The school provides self-administered tests to students, which are then driven by Schiesz to the lab at University Nevada,Reno. Students who test positive and live on campus are alerted by Dean of Students Elizabeth Thibodeau to quarantine to rooms designated and set apart. There is a standard 10-day quarantine. During this time, they participate in classes via Zoom.

As challenging as this mandate is to students, failure to comply on the university’s part could result in complete closure of the campus. According to Nevada statutes, the Nevada State Board of Health is the supreme authority of the state with all health matters and the NSHE is required, by law, to enforce and implement the mandate.

“For us, this isn’t a decision that was made by the university. This decision was made by the state of Nevada. To comply with that, we are required to obtain proof of vaccination and we can be audited to be sure that we are doing what is required. If we didn’t, we could be in violation of this and the school could be shut down,” Schiesz said.

On Oct. 11, the school held a vaccination clinic. Only six students came to the clinic.
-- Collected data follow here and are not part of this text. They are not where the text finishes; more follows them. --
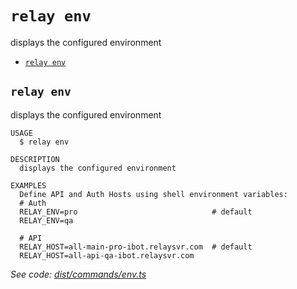 `relay env`
===========

displays the configured environment

* [`relay env`](#relay-env)

## `relay env`

displays the configured environment

```
USAGE
  $ relay env

DESCRIPTION
  displays the configured environment

EXAMPLES
  Define API and Auth Hosts using shell environment variables:
  # Auth
  RELAY_ENV=pro                              # default
  RELAY_ENV=qa

  # API
  RELAY_HOST=all-main-pro-ibot.relaysvr.com  # default
  RELAY_HOST=all-api-qa-ibot.relaysvr.com

```

_See code: [dist/commands/env.ts](https://github.com/relaypro/relay-cli/blob/v1.0.0/dist/commands/env.ts)_
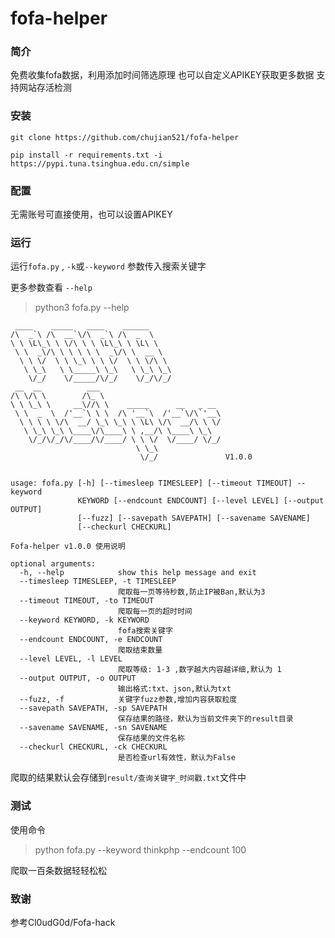 # fofa-helper

### 简介

免费收集fofa数据，利用添加时间筛选原理
也可以自定义APIKEY获取更多数据
支持网站存活检测

### 安装

```shell
git clone https://github.com/chujian521/fofa-helper
```

```shell
pip install -r requirements.txt -i https://pypi.tuna.tsinghua.edu.cn/simple
```

### 配置

无需账号可直接使用，也可以设置APIKEY

### 运行

运行`fofa.py` , `-k`或`--keyword` 参数传入搜索关键字

更多参数查看 `--help`

> python3 fofa.py --help

```shell
 ____    _____   ____    ______
/\  _`\ /\  __`\/\  _`\ /\  _  \
\ \ \L\_\ \ \/\ \ \ \L\_\ \ \L\ \
 \ \  _\/\ \ \ \ \ \  _\/\ \  __ \
  \ \ \/  \ \ \_\ \ \ \/  \ \ \/\ \
   \ \_\   \ \_____\ \_\   \ \_\ \_\
    \/_/    \/_____/\/_/    \/_/\/_/
 __  __          ___
/\ \/\ \        /\_ \
\ \ \_\ \     __\//\ \    _____      __   _ __
 \ \  _  \  /'__`\ \ \  /\ '__`\  /'__`\/\`'__\
  \ \ \ \ \/\  __/ \_\ \_\ \ \L\ \/\  __/\ \ \/
   \ \_\ \_\ \____\/\____\ \ ,__/\ \____\ \_\
    \/_/\/_/\/____/\/____/ \ \ \/  \/____/ \/_/
                            \ \_\
                             \/_/               V1.0.0


usage: fofa.py [-h] [--timesleep TIMESLEEP] [--timeout TIMEOUT] --keyword
               KEYWORD [--endcount ENDCOUNT] [--level LEVEL] [--output OUTPUT]
               [--fuzz] [--savepath SAVEPATH] [--savename SAVENAME]
               [--checkurl CHECKURL]

Fofa-helper v1.0.0 使用说明

optional arguments:
  -h, --help            show this help message and exit
  --timesleep TIMESLEEP, -t TIMESLEEP
                        爬取每一页等待秒数,防止IP被Ban,默认为3
  --timeout TIMEOUT, -to TIMEOUT
                        爬取每一页的超时时间
  --keyword KEYWORD, -k KEYWORD
                        fofa搜索关键字
  --endcount ENDCOUNT, -e ENDCOUNT
                        爬取结束数量
  --level LEVEL, -l LEVEL
                        爬取等级: 1-3 ,数字越大内容越详细,默认为 1
  --output OUTPUT, -o OUTPUT
                        输出格式:txt、json,默认为txt
  --fuzz, -f            关键字fuzz参数,增加内容获取粒度
  --savepath SAVEPATH, -sp SAVEPATH
                        保存结果的路径，默认为当前文件夹下的result目录
  --savename SAVENAME, -sn SAVENAME
                        保存结果的文件名称
  --checkurl CHECKURL, -ck CHECKURL
                        是否检查url有效性，默认为False
```

爬取的结果默认会存储到`result/查询关键字_时间戳.txt`文件中

### 测试

使用命令 

> python fofa.py --keyword thinkphp --endcount 100

爬取一百条数据轻轻松松

### 致谢

参考Cl0udG0d/Fofa-hack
As of this writing, Schiesz stated that the school does not have the data available yet for the number of students vaccinated on campus, nor for those who have submitted either of the two available exemptions.

“From an institutional standpoint, we must think of what benefits the most. If we fail as an institution to follow a state mandate, then the 550 remaining students would have a reasonable right to sue us,” Heaton said. “We can’t avoid the fact that we may lose a few students, but I hope that they will seriously consider that they have options. There are three options. It is not that we are forcing you to take the vaccine with no other alternatives.”